A term “isocyanate compound” as sued herein refers to a compound having one or more isocyanate (e.g., —N═C═O) groups, preferably, two or more isocyanate groups. In certain embodiments, the isocyanate compound may have two or more terminal isocyanate group so is represented as O═C═N—R—N═C═O (wherein R is a hydrocarbon, e.g., alkyl, cycloalkyl, or aryl), which is reactive to epoxide and/or polyol.
A term “chain extender” as used herein refers to a compound containing one or more reacting groups (e.g., terminal hydroxyl or amine group) that can preferably react with isocyanate groups. In certain embodiments, the chain extender includes diols or diamines (e.g., low molecular weight diols or diamines) that react with isocyanate, e.g., diisocyanates, to build polyurethane polymers and increase the block length.
The polyether carbonate polyol includes a copolymer obtained from polymerizing a polyether polyol, propylene oxide, and carbon dioxide, and may be represented by [Chemical Formula 1] below.
The polyether carbonate polyol may have a carbonate content of about 5% by weight to 15% by weight based on the total weight of the polyether carbonate polyol.
The polyether carbonate polyol may have a hydroxyl value of about 40 mg KOH/g to 80 mg KOH/g and a weight average molecular weight (Mw) of about 1,500 g/mol to 2,500 g/mol.
The isocyanate compound may include one or more selected from the group consisting of diphenylmethane diisocyanate (MDI), toluene diisocyanate (TDI), hexamethylene diisocyanate (HDI), dicyclohexylmethane diisocyanate (H12MI), and isophorone diisocyanate (IPDI).
The isocyanate compound may have a weight average molecular weight (Mw) of about 200 g/mol to 300 g/mol.
The polyether carbonate polyol and the isocyanate compound may be contained at a molar ratio of about 1:2 to 3.
The chain extender may include one or more selected from the group consisting of 1,4-butylene glycol, ethylene glycol, diethylene glycol, butane diol, hexane diol, trimethylolpropane, and polytetramethylene ether glycol.
The polyether carbonate polyol and the chain extender may be contained at a molar ratio of about 1:3.4 to 3.6.
The polyether carbonate polyol, the isocyanate, and the chain extender may be contained at a molar ratio of about 1:2 to 3:3.4 to 3.6.
The polyurethane elastomer composition may have a glass transition temperature (Tg) of about −20 to −30° C.
In an aspect, provided is a method for preparing a polyurethane elastomer composition may include the steps of preparing an admixture including a polyether carbonate polyol and an isocyanate compound, and reacting the admixture with a chain to obtain a product.
The reacting may be performed at a temperature of about 80 to 90° C.

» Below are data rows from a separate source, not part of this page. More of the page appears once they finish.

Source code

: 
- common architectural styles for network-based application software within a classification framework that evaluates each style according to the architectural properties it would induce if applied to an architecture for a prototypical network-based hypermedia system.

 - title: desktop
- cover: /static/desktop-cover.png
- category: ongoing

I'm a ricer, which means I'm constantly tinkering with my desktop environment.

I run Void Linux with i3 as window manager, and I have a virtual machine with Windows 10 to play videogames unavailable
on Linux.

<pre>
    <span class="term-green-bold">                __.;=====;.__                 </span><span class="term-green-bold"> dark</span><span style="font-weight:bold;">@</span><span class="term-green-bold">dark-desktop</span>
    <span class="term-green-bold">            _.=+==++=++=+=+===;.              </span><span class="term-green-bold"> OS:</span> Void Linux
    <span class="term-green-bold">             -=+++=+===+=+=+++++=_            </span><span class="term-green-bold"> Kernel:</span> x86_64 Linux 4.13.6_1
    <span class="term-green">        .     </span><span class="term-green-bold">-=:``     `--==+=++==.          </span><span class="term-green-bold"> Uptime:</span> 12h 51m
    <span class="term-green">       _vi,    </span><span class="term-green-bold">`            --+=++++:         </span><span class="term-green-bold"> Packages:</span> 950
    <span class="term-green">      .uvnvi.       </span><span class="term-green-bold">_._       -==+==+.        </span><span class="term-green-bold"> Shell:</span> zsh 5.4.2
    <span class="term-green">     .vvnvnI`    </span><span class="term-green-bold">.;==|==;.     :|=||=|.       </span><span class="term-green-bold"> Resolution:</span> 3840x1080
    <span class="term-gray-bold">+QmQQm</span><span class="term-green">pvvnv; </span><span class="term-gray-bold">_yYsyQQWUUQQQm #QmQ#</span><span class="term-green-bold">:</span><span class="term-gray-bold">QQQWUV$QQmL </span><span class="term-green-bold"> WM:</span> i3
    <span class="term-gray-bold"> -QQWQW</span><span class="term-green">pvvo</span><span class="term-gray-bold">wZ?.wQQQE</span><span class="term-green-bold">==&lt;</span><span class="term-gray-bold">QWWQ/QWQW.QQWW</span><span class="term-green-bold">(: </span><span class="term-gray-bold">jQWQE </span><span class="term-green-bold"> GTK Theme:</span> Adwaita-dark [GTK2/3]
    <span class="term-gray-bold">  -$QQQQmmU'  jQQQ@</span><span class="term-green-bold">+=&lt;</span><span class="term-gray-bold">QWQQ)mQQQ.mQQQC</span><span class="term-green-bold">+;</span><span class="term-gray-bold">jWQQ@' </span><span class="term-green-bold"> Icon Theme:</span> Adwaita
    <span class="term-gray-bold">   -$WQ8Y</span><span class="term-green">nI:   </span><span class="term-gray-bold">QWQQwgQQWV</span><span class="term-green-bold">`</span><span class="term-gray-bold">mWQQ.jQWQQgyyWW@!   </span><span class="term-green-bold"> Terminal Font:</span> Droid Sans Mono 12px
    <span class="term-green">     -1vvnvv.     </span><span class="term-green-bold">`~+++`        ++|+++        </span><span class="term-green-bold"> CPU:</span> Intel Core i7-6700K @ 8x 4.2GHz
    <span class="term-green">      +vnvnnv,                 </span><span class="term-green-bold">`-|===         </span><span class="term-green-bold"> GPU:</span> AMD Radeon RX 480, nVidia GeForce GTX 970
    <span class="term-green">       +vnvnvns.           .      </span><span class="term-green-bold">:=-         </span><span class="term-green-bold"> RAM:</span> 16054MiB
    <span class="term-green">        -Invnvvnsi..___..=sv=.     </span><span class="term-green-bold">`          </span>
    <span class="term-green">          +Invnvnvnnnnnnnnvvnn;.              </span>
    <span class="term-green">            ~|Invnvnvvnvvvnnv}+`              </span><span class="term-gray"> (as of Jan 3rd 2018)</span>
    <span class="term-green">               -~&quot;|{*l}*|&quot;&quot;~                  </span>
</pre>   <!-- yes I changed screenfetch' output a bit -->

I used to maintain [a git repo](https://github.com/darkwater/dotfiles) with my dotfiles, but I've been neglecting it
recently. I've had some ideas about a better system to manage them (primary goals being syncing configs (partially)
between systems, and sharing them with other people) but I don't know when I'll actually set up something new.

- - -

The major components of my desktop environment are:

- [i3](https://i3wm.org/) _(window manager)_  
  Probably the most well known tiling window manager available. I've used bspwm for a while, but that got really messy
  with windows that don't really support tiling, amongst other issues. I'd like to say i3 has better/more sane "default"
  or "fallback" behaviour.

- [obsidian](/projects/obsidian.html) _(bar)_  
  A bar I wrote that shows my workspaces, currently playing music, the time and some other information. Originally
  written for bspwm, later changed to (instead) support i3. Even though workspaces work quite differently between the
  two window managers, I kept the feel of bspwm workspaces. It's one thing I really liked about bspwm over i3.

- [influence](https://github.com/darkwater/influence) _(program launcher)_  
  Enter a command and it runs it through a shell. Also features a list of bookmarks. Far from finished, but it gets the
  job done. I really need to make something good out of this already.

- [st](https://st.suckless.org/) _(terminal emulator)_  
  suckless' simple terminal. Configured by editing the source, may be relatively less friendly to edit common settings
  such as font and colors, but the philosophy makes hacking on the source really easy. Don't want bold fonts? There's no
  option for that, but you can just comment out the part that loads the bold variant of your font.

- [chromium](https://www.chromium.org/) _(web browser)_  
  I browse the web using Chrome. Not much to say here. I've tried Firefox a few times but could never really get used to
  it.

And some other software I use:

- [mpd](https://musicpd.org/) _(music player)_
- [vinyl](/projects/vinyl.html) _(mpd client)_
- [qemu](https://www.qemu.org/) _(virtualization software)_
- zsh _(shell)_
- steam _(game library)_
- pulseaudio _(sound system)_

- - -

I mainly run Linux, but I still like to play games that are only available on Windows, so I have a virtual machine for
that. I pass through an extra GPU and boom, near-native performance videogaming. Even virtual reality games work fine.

Also provided is a vehicle part including the polyurethane adhesive composition as described herein. Further, provided is a vehicle including the vehicle part as described herein.
The polyurethane elastomer composition and the method for preparing the same according to various exemplary embodiments of the present disclosure can have excellent low-temperature properties by using a polyether carbonate polyol, an isocyanate compound, and a chain extender in appropriate amounts.
Further, the polyurethane elastomer composition and the method for preparing the same according to various exemplary embodiments of the present disclosure can reduce carbon dioxide by using a polyether carbonate polyol that can implement a carbon reduction effect compared to when using a petroleum-based polyether polyol.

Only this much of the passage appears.